If you can drop a single device in a lake and lose your credential, it’s not a passkey. Passkeys are backed up and synced across your devices to deliver a great and safe user experience, while also eliminating phishing.

If it’s device-bound, it’s not a passkey. :)

@rmondello What if you lose all your devices? (This is a real question, not rhetorical. I don't fully understand how passkeys work.)
@conlan @rmondello Because they sync through a cloud account, you should have backups for that account: a way to gain access from a new device after you lost all the others (could use a security key, MFA recovery codes, a recovery email, designate a couple close friends as recovery accounts, etc. depends on what the cloud service provides)
@tbroyer @rmondello Does that not weaken the security? Feel free to point me to a good explainer video or something… I think the complexity of passkeys may put off normal people from switching to them. (I'm speaking as someone who has started transitioning to them because they seem better than passwords, even if I don't completely understand the mechanisms.)
@conlan @rmondello This is similar to using a password manager, except you store passkeys into it rather than passwords, and this improves security everywhere you'll use passkeys rather than passwords. But you need to keep an access to your password manager even in the event you lose all your devices (where you could have registered your fingerprints to unlock it for instance)
@tbroyer @rmondello Yeah, I can see how that’s an improvement. Thanks.

@conlan @rmondello
Right now the answer is “same as you do for lost password” which is not very satisfying. The entire #passkeys passwordless revolution depends on still using a password AND MFA if you lose your main credentials.

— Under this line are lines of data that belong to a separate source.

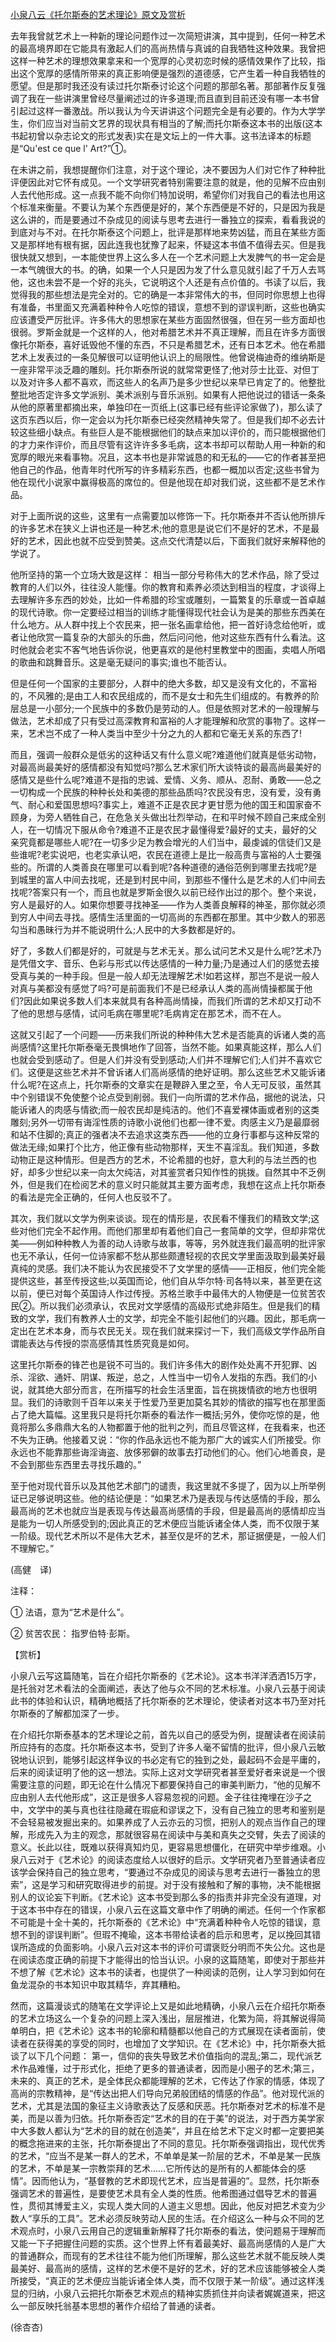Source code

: [小泉八云《托尔斯泰的艺术理论》原文及赏析](https://www.vrrw.net/wx/12177.html)

去年我曾就艺术上一种新的理论问题作过一次简短讲演，其中提到，任何一种艺术的最高境界即在它能具有激起人们的高尚热情与真诚的自我牺牲这种效果。我曾把这样一种艺术的理想效果拿来和一个宽厚的心灵初恋时候的感情效果作了比较，指出这个宽厚的感情所带来的真正影响便是强烈的道德感，它产生着一种自我牺牲的愿望。但是那时我还没有读过托尔斯泰讨论这个问题的那部名著。那部著作反复强调了我在一些讲演里曾经尽量阐述过的许多道理;而且直到目前还没有哪一本书曾引起过这样一番激战。所以我认为今天讲讲这个问题完全是有必要的。作为大学学生，你们应当对当前文艺界的现状具有相当的了解;而托尔斯泰这本书的出版(这本书起初曾以杂志论文的形式发表)实在是文坛上的一件大事。这书法译本的标题是“Qu'est ce que l' Art?”①。

在未讲之前，我想提醒你们注意，对于这个理论，决不要因为人们对它作了种种批评便因此对它怀有成见。一个文学研究者特别需要注意的就是，他的见解不应由别人去代他形成。这一点我不能不向你们特加说明，希望你们对我自己的看法也用这个标准来衡量。不要认为某个东西便是好的，某个东西便是不好的，只是因为我是这么讲的，而是要通过不杂成见的阅读与思考去进行一番独立的探索，看看我说的到底对与不对。在托尔斯泰这个问题上，批评是那样地来势凶猛，而且在某些方面又是那样地有根有据，因此连我也犹豫了起来，怀疑这本书值不值得去买。但是我很快就又想到，一本能使世界上这么多人在一个艺术问题上大发脾气的书一定会是一本气魄很大的书。的确，如果一个人只是因为发了什么意见就引起了千万人去骂他，这也未尝不是一个好的兆头，它说明这个人还是有点价值的。书读了以后，我觉得我的那些想法是完全对的。它的确是一本非常伟大的书，但同时你思想上也得有准备，书里面又充满着种种令人吃惊的错误，意想不到的谬误判断，这些也确实应该遭受严厉批评。许多伟大的思想家在某些方面固然很强，但在另一些方面却也很弱。罗斯金就是一个这样的人，他对希腊艺术并不真正理解，而且在许多方面很像托尔斯泰，喜好诋毁他不懂的东西，不只是希腊艺术，还有日本艺术。他在希腊艺术上发表过的一条见解很可以证明他认识上的局限性。他曾说梅迪奇的维纳斯是一座非常平淡乏趣的雕刻。托尔斯泰所说的就常常更怪了;他对莎士比亚、对但丁以及对许多人都不喜欢，而这些人的名声乃是多少世纪以来早已肯定了的。他整批整批地否定许多文学派别、美术派别与音乐派别。如果有人把他说过的错话一条条从他的原著里都摘出来，单独印在一页纸上(这事已经有些评论家做了)，那么读了这页东西以后，你一定会以为托尔斯泰已经突然精神失常了。但是我们却不必去计较这些细小缺点。有些巨人是不能根据他们的缺点来加以评价的，而只能根据他们的才力来作评价，而且尽管有这许许多多毛病，这本书却可以帮助人用一种新的和宽厚的眼光来看事物。况且，这本书也是非常诚恳的和无私的——它的作者甚至把他自己的作品，他青年时代所写的许多精彩东西，也都一概加以否定;这些书曾为他在现代小说家中赢得极高的席位的。但是他现在却对我们说，这些都不是艺术作品。



对于上面所说的这些，这里有一点需要加以修饰一下。托尔斯泰并不否认他所排斥的许多艺术在狭义上讲也还是一种艺术;他的意思是说它们不是好的艺术，不是最好的艺术，因此也就不应受到赞美。这点交代清楚以后，下面我们就好来解释他的学说了。

他所坚持的第一个立场大致是这样： 相当一部分号称伟大的艺术作品，除了受过教育的人们以外，往往没人能懂。你的教育和素养必须达到相当的程度，才谈得上去理解许多东西的妙处，比如一件希腊的珍宝或雕刻，一篇繁复的乐章或一首卓越的现代诗歌。你一定要经过相当的训练才能懂得现代社会认为是美的那些东西美在什么地方。从人群中找上个农民来，把一张名画拿给他，把一首好诗念给他听，或者让他欣赏一篇复杂的大部头的乐曲，然后问问他，他对这些东西有什么看法。这时他就会老实不客气地告诉你说，他更喜欢的是他村里教堂中的图画，卖唱人所唱的歌曲和跳舞音乐。这是毫无疑问的事实;谁也不能否认。

但是任何一个国家的主要部分，人群中的绝大多数，却又是没有文化的，不富裕的，不风雅的;是由工人和农民组成的，而不是女士和先生们组成的。有教养的阶层总是一小部分;一个民族中的多数仍是劳动的人。但是依照对艺术的一般理解与做法，艺术却成了只有受过高深教育和富裕的人才能理解和欣赏的事物了。这样一来，艺术岂不成了一种人类当中至少十分之九的人都和它毫无关系的东西了!

而且，强调一般群众是低劣的这种话又有什么意义呢?难道他们就真是低劣动物，对最高尚最美好的感情都没有知觉吗?那么艺术家们所大谈特谈的最高尚最美好的感情又是些什么呢?难道不是指的忠诚、爱情、义务、顺从、忍耐、勇敢——总之一切构成一个民族的种种长处和美德的那些品质吗?农民没有忠，没有爱，没有勇气、耐心和爱国思想吗?事实上，难道不正是农民才更甘愿为他的国王和国家奋不顾身，为旁人牺牲自己，在危急关头做出壮烈举动，在和平时候不顾自己来成全别人，在一切情况下服从命令?难道不正是农民才最懂得爱?最好的丈夫，最好的父亲究竟都是哪些人呢?在一切多少足为教会增光的人们当中，最虔诚的信徒们又是些谁呢?老实说吧，也老实承认吧，农民在道德上是比一般高贵与富裕的人士要强些的。所谓的人类善良在哪里可以看到呢?各种道德的通俗范例到哪里去找呢?是到城里的富人中间去找呢，还是到村民中间，到那些不懂什么是艺术的人们中间去找呢?答案只有一个，而且也就是罗斯金很久以前已经作出过的那个。整个来说，穷人是最好的人。如果你想要寻找神圣——作为人类善良解释的神圣，那你就必须到穷人中间去寻找。感情生活里面的一切高尚的东西都在那里。其中少数人的邪恶勾当和愚昧行为并不能说明什么;人民中的大多数都是好的。

好了，多数人们都是好的，可就是与艺术无关。那么试问艺术又是什么呢?艺术乃是凭借文字、音乐、色彩与形式以传达感情的一种力量;乃是通过人们的感觉去接受真与美的一种手段。但是一般人却无法理解艺术!如若这样，那岂不是说一般人对真与美都没有感觉了吗?可是前面我们不是已经承认人类的高尚情操都属于他们?因此如果说多数人们本来就具有各种高尚情操，而我们所谓的艺术却又打动不了他的思想与感情，试问毛病在哪里呢?毛病肯定在那艺术，而不在人。

这就又引起了一个问题——历来我们所说的种种伟大艺术是否能真的诉诸人类的高尚感情?这里托尔斯泰毫无畏惧地作了回答，当然不能。如果真能这样，那么人们也就会受到感动了。但是人们并没有受到感动;人们并不理解它们;人们并不喜欢它们。这便是这些艺术并不曾诉诸人们高尚感情的绝好证明。那么这些艺术又能诉诸什么呢?在这点上，托尔斯泰的文章实在是鞭辟入里之至，令人无可反驳，虽然其中个别错误不免使整个论点受到削弱。我们一向所谓的艺术作品，据他的说法，只能诉诸人的肉感与情欲;而一般农民却是纯洁的。他们不喜爱裸体画或者别的这类雕刻;另外一切带有诲淫性质的诗歌小说他们也都一律不爱。肉感主义乃是最靡弱和站不住脚的;真正的强者决不去追求这类东西——他的立身行事都与这种反常的做法无缘;如果打个比方，他正像有些动物那样，天生不喜淫乱。我们知道，多数动物正是这种情形。但是西方的艺术，不论希腊的也好，意大利的与法兰西的也好，却多少世纪以来一向太欠纯洁，对其鉴赏者只知作性的挑拨。自然其中不乏例外，但是我们在检阅艺术的意义时只能就其主要方面考虑，我想在这点上托尔斯泰的看法是完全正确的，任何人也反驳不了。

其次，我们就以文学为例来谈谈。现在的情形是，农民看不懂我们的精致文学;这些对他们完全不起作用。而他们那里却有着他们自己一套简单的文学，但却非常优美——例如种种教人为善的动人诗歌与故事，等等，另外就连我们最高明的批评家也无不承认，任何一位诗家都不愁从那些颇遭轻视的农民文学里面汲取到最美好最真纯的灵感。我们决不能认为农民接受不了文学里的感情——正相反，他们完全能提供这些，甚至传授这些;以英国而论，他们自从华尔特·司各特以来，甚至更在这以前，便已对每个英国诗人作过传授。苏格兰歌手中最伟大的人物便是一位贫苦农民②。所以我们必须承认，农民对文学感情的高级形式绝非陌生。但是我们的精致的文学，我们有教养人士的文学，却完全不能引起他们的兴趣。因此，那毛病一定出在艺术本身，而与农民无关。现在我们就来探讨一下，我们高级文学作品所自谓能表达与传授的崇高感情其性质究竟是如何。

这里托尔斯泰的锋芒也是锐不可当的。我们许多伟大的剧作处处离不开犯罪、凶杀、淫欲、通奸、阴谋、叛逆，总之，人性当中一切令人发指的东西。我们的小说，就其绝大部分而言，在所描写的社会生活里面，旨在挑拨情欲的地方也很明显。我们的诗歌则千百年以来关于性爱乃至更加莫名其妙的情欲的描写也在那里面占了绝大篇幅。这里我只是将托尔斯泰的看法作一概括;另外，使你吃惊的是，他竟将那么多鼎鼎大名的人物都置于他的批判之列，而且尽管这样，在我看来，也还不失为正确。他接着又说：“你的作品永远也不能为那广大的诚实人们所接受。你永远也不能靠那些诲淫诲盗、放侈邪僻的故事去打动他们的心。他们心地善良，是不会到那些东西里去寻找乐趣的。”

至于他对现代音乐以及其他艺术部门的谴责，我这里就不多提了，因为以上所举例证已足够说明这些。他的结论便是：“如果艺术乃是表现与传达感情的手段，那么最高尚的艺术也就应当是表现与传达最高尚感情的手段，但是最高尚的感情却应当是能为一切人所感受到的;因此真正的艺术便应当能诉诸全体人类，而不仅限于某一阶级。现代艺术所以不是伟大艺术，甚至仅是坏的艺术，那证据便是，一般人们不理解它。”

(高健　译)

注释：

① 法语，意为“艺术是什么”。

② 贫苦农民： 指罗伯特·彭斯。

【赏析】

小泉八云写这篇随笔，旨在介绍托尔斯泰的《艺术论》。这本书洋洋洒洒15万字，是托翁对艺术看法的全面阐述，表达了他与众不同的艺术标准。小泉八云基于阅读此书的体验和认识，精确地概括了托尔斯泰的艺术理论，使读者对这本书乃至对托尔斯泰的了解都加深了一步。

在介绍托尔斯泰基本的艺术理论之前，首先以自己的感受为例，提醒读者在阅读前所应持有的态度。托尔斯泰这本书，受到了许多人毫不留情的批评，但小泉八云敏锐地认识到，能够引起这样争议的书必定有它的独到之处，最起码不会是平庸的，后来的阅读证明了他的这一想法。实际上这对文学研究者甚至爱好者来说是一个很需要注意的问题，即无论在什么情况下都要保持自己的审美判断力，“他的见解不应由别人去代他形成”，这正是很多人容易忽视的问题。金子往往掩埋在沙子之中，文学中的美与真也往往隐藏在瑕疵和谬误之下，没有自己独立的思考和鉴别是不会轻易被发掘出来的。如果养成了人云亦云的习惯，把别人的观点当作自己的理解，形成先入为主的观念，那就很容易在阅读中与美和真失之交臂，失去了阅读的意义。长此以往，既难以获得真知灼见，更容易思想僵化，在研究中举步维艰。小泉八云对于《艺术论》的阅读态度给人以很好的启示。文学研究者乃至普通读者应该学会保持自己的独立思考，“要通过不杂成见的阅读与思考去进行一番独立的思索”，这是学习和研究取得进步的前提。对于没有接触和了解的事物，决不能根据别人的议论妄下判断。《艺术论》这本书受到那么多的指责并非完全没有道理，对于这本书中存在的错误，小泉八云在这篇文章中作了明确的阐述。任何一个作家都不可能是十全十美的，托尔斯泰的《艺术论》中“充满着种种令人吃惊的错误，意想不到的谬误判断”。但瑕不掩瑜，这本书带给读者的启示和思考，足以挽回其错误所造成的负面影响。小泉八云对这本书的评价可谓褒贬分明而不失公允。这也是在阅读态度正确的前提下才能得出的恰当认识。小泉的这篇随笔，即使对于那些并不想了解《艺术论》这本书的读者，也提供了一种阅读的范例，让人学习到如何在鱼龙混杂的书本知识中取其精华，弃其糟粕。

然而，这篇漫谈式的随笔在文学评论上又是如此地精确，小泉八云在介绍托尔斯泰的艺术立场这么一个复杂的问题上深入浅出，层层推进，化繁为简，将其解说得简单明白，把《艺术论》这本书的轮廓和精髓都以他自己的方式展现在读者面前，使读者在获得美的享受的同时，也增加了文学知识。在《艺术论》中，托尔斯泰大抵谈了以下几个问题： 第一，信仰的丧失导致艺术价值指向的混乱;第二，现代派艺术作品难懂，过于形式化，拒绝了更多的普通读者，因而是小圈子的艺术;第三，未来的、真正的艺术，是全体民众都能理解的艺术，它传达了作家的情感，体现了高尚的宗教精神，是“传达出把人们导向兄弟般团结的情感的作品”。他对现代派的艺术，尤其是法国的象征主义诗歌表达了反感和厌恶。托尔斯泰对艺术的标准不是美，而是以善为归依。托尔斯泰否定“艺术的目的在于美”的说法，对于西方美学家中大多数人都认为“艺术的目的就在创造美”，并且在给艺术下定义时都一定要把美的概念拖进来的主张，托尔斯泰提出了不同的意见。托尔斯泰强调指出，现代优秀的艺术，“应当不是某一群人的艺术，不单单是某一阶层的艺术，不单是某一民族的艺术，不单是某一宗教崇拜的艺术……它所传达的是所有的人都能体会的感情”。因而他认为，“基督教的艺术即现代艺术，应当是普遍的”。显然，托尔斯泰强调艺术的普遍性，是要使艺术具有全人类的性质。他希图通过倡导艺术的普遍性，贯彻其博爱主义，实现人类大同的人道主义思想。因此，他反对把艺术变为少数人“享乐的工具”。艺术必须反映劳动人民的生活。在介绍这么一种与众不同的艺术观点时，小泉八云用自己的逻辑重新解释了托尔斯泰的看法，使问题易于理解而又能一下子把握住问题的实质。这个世界上怀有着最美好、最高尚感情的人是广大的普通群众，而现有的艺术往往不能为他们所理解，那么这些艺术就不能反映人类最美好、最高尚的感情，这样的艺术便不是好的艺术，好的艺术应该能够被全人类所接受，“真正的艺术便应当能诉诸全体人类，而不仅限于某一阶级”。通过这样浅显的归纳，小泉八云把托尔斯泰艺术观点的精神实质抓住并向读者娓娓道来，把这么一部反映托翁基本思想的著作介绍给了普通的读者。

(徐杏杏)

Although having keys synchronized usually means there is a copy in the cloud somewhere that you can recover, thanks to Apple or #1password or whoever. It’s also not a bad idea to use a competing/separate system to generate a second #passkey for the most important sites in your life (email, bank, etc)

I think in the future there will still be a “one time code” even if passwords are dead and gone. Validate by email, or SMS, or security questions will still be around for my lifetime.

One thing that does show some hope of escaping the “knowing the secret” rat race is security keys like #yubikey. Which right now are not well-known and not well-supported by everyone but are growing.

So there’s a handful of answers to the question but none great.